▶ Input:
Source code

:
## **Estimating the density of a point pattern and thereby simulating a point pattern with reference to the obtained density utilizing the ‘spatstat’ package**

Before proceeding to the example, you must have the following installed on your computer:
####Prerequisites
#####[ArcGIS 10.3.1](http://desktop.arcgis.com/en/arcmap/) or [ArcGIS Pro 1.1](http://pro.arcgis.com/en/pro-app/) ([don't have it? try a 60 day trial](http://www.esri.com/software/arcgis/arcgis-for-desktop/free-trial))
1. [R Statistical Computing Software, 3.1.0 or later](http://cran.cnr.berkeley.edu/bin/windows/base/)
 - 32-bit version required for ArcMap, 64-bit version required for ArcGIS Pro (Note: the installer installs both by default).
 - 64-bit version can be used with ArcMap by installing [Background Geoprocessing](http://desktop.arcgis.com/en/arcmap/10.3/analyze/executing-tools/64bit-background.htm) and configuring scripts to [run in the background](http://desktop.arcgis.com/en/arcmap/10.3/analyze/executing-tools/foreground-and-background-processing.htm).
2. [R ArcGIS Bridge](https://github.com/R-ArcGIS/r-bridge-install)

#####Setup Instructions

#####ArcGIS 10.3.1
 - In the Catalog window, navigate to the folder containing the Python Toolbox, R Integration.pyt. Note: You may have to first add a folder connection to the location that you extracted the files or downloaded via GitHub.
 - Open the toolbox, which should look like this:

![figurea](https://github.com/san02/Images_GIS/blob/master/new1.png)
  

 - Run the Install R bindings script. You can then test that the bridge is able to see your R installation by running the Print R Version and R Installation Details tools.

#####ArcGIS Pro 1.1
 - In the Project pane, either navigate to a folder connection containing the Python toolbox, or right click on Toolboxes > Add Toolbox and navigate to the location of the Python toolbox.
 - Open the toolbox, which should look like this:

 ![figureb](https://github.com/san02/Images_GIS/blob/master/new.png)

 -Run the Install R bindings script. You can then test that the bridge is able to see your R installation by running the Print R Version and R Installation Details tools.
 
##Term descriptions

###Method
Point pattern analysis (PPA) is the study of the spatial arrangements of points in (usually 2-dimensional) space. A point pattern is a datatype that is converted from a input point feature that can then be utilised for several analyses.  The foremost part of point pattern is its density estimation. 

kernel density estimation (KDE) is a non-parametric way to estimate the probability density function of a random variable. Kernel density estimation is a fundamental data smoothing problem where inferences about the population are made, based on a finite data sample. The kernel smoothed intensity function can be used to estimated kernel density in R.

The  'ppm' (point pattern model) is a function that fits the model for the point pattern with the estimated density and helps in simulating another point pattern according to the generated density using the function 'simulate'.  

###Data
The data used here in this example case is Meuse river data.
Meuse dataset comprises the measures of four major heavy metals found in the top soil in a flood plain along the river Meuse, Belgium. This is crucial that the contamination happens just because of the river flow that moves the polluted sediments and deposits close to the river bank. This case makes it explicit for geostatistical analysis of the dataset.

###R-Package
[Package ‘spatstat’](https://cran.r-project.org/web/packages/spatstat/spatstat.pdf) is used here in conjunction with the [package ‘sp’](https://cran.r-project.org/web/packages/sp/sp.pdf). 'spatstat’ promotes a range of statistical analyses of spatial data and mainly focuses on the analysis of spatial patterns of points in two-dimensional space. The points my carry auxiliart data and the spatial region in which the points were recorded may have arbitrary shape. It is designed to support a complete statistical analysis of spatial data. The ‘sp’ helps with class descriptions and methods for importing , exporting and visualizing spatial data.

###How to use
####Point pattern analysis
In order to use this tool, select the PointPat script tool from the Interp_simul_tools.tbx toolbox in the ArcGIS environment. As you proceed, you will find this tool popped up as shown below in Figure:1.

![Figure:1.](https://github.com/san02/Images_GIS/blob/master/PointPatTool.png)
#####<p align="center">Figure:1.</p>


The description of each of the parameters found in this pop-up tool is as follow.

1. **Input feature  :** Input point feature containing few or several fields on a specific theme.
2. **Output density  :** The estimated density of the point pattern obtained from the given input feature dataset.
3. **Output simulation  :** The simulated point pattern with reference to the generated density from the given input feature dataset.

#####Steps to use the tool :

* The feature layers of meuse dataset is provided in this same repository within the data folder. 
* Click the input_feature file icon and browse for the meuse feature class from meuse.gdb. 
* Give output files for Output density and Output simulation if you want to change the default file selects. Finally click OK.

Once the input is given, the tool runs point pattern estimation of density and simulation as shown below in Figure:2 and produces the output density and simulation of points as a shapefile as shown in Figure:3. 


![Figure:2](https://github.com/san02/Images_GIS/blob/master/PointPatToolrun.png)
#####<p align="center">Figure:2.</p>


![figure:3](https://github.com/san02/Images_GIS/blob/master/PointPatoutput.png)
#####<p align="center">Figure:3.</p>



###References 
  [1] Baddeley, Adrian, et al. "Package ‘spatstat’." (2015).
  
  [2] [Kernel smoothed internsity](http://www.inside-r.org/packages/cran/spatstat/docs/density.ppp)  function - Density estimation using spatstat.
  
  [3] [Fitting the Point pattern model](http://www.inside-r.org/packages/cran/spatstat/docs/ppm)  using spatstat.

==

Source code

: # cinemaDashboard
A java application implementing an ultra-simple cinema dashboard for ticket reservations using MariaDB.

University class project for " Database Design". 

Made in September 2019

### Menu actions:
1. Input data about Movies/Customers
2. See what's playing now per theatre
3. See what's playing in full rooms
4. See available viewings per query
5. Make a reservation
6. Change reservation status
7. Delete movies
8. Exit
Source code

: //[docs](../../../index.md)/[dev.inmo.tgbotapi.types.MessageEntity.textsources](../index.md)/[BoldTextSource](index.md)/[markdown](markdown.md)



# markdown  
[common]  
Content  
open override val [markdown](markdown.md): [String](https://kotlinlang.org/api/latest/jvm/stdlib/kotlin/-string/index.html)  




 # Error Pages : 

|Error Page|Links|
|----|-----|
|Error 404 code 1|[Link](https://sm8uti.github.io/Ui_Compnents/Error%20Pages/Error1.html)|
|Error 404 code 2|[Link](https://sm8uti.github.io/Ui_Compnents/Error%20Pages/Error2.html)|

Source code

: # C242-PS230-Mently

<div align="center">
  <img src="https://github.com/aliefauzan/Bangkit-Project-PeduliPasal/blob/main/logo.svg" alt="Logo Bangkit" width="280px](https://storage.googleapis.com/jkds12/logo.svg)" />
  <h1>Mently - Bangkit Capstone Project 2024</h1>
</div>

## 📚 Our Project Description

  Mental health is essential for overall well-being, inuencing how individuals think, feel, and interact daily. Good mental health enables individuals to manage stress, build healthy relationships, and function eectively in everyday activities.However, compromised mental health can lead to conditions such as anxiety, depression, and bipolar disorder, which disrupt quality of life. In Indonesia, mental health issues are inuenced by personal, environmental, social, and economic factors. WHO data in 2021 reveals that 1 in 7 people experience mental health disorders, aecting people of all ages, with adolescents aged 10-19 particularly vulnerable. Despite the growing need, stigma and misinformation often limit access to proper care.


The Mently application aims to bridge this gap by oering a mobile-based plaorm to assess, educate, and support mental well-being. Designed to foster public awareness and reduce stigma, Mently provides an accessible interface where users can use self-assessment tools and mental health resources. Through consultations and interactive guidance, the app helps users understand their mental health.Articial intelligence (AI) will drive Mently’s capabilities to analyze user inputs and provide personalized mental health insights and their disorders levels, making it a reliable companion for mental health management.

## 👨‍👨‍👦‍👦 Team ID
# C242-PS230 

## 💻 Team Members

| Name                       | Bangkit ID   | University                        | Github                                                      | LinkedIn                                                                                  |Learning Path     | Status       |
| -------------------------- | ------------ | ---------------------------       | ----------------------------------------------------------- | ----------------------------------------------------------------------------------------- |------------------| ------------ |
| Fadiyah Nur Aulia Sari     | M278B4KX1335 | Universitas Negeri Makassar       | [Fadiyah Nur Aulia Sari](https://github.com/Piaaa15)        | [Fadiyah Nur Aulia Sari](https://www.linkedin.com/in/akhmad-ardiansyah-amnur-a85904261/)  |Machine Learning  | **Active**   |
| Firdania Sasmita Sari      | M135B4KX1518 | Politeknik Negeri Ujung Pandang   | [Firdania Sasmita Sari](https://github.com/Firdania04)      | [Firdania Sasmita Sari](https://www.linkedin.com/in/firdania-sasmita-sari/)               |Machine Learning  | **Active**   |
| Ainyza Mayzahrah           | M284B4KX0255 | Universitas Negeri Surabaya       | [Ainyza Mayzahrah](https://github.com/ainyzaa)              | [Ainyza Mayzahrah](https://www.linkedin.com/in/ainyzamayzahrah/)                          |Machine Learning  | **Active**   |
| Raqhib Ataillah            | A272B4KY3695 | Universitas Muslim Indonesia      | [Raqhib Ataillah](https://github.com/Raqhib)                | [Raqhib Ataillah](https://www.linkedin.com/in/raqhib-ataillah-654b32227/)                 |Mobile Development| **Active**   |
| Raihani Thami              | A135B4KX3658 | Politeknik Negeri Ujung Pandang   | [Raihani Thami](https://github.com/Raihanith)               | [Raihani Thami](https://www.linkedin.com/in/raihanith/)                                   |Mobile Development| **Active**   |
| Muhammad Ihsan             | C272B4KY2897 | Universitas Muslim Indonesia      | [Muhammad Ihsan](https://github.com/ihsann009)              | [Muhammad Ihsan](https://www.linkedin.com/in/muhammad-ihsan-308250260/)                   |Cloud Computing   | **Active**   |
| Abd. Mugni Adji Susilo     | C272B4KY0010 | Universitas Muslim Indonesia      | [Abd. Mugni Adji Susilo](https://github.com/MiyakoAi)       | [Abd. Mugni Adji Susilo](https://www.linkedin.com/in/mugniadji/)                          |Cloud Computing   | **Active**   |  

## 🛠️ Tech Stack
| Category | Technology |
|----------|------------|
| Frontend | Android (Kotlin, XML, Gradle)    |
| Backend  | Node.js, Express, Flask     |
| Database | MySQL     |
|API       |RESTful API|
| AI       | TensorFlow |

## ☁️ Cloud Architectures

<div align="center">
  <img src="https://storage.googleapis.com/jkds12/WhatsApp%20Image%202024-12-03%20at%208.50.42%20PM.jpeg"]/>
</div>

==

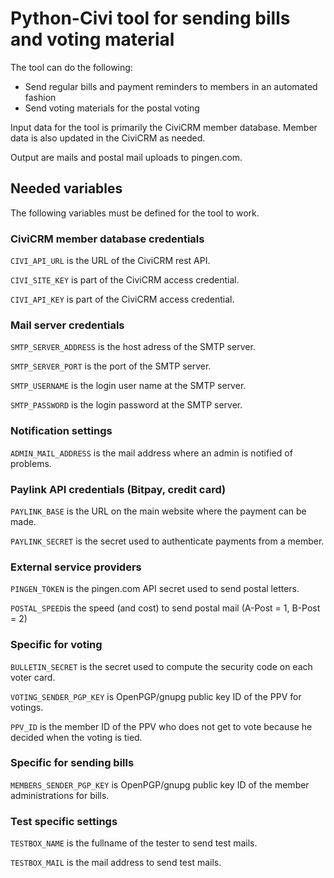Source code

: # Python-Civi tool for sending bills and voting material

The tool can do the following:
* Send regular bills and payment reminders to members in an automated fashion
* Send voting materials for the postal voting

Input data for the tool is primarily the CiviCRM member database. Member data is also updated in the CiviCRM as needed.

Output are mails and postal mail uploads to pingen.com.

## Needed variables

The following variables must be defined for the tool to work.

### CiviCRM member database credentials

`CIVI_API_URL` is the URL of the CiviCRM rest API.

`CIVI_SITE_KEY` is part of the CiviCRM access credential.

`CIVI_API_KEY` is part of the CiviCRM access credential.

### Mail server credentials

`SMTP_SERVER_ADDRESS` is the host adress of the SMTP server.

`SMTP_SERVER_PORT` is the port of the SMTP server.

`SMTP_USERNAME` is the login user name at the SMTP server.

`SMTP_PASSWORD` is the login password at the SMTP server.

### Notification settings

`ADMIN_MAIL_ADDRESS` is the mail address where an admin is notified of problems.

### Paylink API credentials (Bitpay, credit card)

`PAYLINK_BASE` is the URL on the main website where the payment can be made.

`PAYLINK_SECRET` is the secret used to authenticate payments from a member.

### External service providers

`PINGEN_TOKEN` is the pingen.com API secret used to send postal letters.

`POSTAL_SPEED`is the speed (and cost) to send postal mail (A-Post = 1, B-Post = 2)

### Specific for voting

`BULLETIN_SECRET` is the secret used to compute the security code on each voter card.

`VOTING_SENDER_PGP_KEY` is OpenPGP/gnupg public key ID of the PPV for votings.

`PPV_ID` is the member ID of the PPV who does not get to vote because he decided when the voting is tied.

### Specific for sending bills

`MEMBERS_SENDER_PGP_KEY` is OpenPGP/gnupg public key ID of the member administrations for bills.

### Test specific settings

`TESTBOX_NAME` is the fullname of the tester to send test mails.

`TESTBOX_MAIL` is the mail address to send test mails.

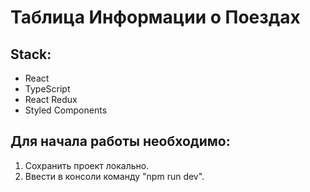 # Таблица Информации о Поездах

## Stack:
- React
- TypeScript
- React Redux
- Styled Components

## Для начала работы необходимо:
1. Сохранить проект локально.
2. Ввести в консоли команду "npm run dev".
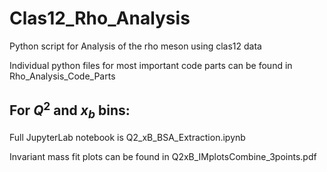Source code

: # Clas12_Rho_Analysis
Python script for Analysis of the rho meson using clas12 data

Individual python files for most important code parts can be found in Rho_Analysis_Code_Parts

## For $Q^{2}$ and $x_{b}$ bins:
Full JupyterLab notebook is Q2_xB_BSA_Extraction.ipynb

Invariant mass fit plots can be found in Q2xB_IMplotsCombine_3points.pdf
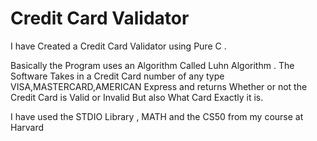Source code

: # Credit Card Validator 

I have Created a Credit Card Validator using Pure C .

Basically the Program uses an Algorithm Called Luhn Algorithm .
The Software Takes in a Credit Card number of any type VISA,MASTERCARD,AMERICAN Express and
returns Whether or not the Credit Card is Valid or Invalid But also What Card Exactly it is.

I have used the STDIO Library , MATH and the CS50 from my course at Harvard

▶ Activity: Your task is to copy each line of the data above that holds "settings".

▶ Expected output:
### Notification settings
### Test specific settings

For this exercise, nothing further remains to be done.